WORK TO BE COMPLETED: Scan the data beneath this task and copy each line that includes "integration".

RAW DATA:
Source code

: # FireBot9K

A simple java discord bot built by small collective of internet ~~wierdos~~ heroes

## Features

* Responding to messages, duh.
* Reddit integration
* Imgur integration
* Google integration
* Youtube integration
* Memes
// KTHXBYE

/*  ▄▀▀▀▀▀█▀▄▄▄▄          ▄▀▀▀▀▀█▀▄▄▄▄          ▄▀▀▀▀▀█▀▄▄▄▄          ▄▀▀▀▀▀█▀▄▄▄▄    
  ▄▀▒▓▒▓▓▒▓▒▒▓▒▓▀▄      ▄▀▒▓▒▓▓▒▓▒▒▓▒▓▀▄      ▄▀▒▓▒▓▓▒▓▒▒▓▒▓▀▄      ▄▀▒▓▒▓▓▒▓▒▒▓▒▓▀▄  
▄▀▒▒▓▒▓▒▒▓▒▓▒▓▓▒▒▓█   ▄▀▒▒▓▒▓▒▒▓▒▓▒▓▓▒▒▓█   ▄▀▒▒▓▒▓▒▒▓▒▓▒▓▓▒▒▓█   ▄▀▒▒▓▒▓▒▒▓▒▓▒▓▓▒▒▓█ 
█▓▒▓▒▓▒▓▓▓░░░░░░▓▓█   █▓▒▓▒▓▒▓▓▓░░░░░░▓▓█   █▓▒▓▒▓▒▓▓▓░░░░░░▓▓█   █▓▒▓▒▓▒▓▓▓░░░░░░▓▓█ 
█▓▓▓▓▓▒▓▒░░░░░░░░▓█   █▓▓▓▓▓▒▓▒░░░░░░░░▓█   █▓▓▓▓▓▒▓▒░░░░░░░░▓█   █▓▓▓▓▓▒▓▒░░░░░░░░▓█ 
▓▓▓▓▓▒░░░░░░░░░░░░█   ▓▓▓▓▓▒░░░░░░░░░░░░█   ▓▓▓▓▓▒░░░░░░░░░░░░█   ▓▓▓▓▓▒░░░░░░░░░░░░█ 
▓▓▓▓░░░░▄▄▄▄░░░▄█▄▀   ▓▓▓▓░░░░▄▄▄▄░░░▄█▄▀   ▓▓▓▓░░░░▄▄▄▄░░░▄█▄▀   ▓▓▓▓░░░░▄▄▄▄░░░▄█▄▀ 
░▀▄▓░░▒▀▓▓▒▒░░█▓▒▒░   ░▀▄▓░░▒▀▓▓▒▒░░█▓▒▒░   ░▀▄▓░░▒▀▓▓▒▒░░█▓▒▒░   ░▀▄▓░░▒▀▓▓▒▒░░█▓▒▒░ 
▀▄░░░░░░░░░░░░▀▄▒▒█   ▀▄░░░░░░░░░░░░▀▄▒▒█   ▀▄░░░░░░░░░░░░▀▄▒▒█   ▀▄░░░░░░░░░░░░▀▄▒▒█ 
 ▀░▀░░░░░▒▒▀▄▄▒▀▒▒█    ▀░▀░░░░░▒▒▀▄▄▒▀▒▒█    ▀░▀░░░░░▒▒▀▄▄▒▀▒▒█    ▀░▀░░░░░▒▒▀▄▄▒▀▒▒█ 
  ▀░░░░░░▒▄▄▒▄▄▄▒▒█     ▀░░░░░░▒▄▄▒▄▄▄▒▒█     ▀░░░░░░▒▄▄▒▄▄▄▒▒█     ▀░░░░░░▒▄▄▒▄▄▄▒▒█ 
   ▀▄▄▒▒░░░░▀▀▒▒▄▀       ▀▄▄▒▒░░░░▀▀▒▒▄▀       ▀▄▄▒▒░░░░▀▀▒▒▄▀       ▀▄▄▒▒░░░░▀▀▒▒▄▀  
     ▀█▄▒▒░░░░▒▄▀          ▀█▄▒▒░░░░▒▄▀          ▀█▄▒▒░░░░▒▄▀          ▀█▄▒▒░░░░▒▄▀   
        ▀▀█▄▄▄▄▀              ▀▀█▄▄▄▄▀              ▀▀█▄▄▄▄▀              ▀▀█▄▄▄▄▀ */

SOLVED EXERCISE:
* Reddit integration
* Imgur integration
* Google integration
* Youtube integration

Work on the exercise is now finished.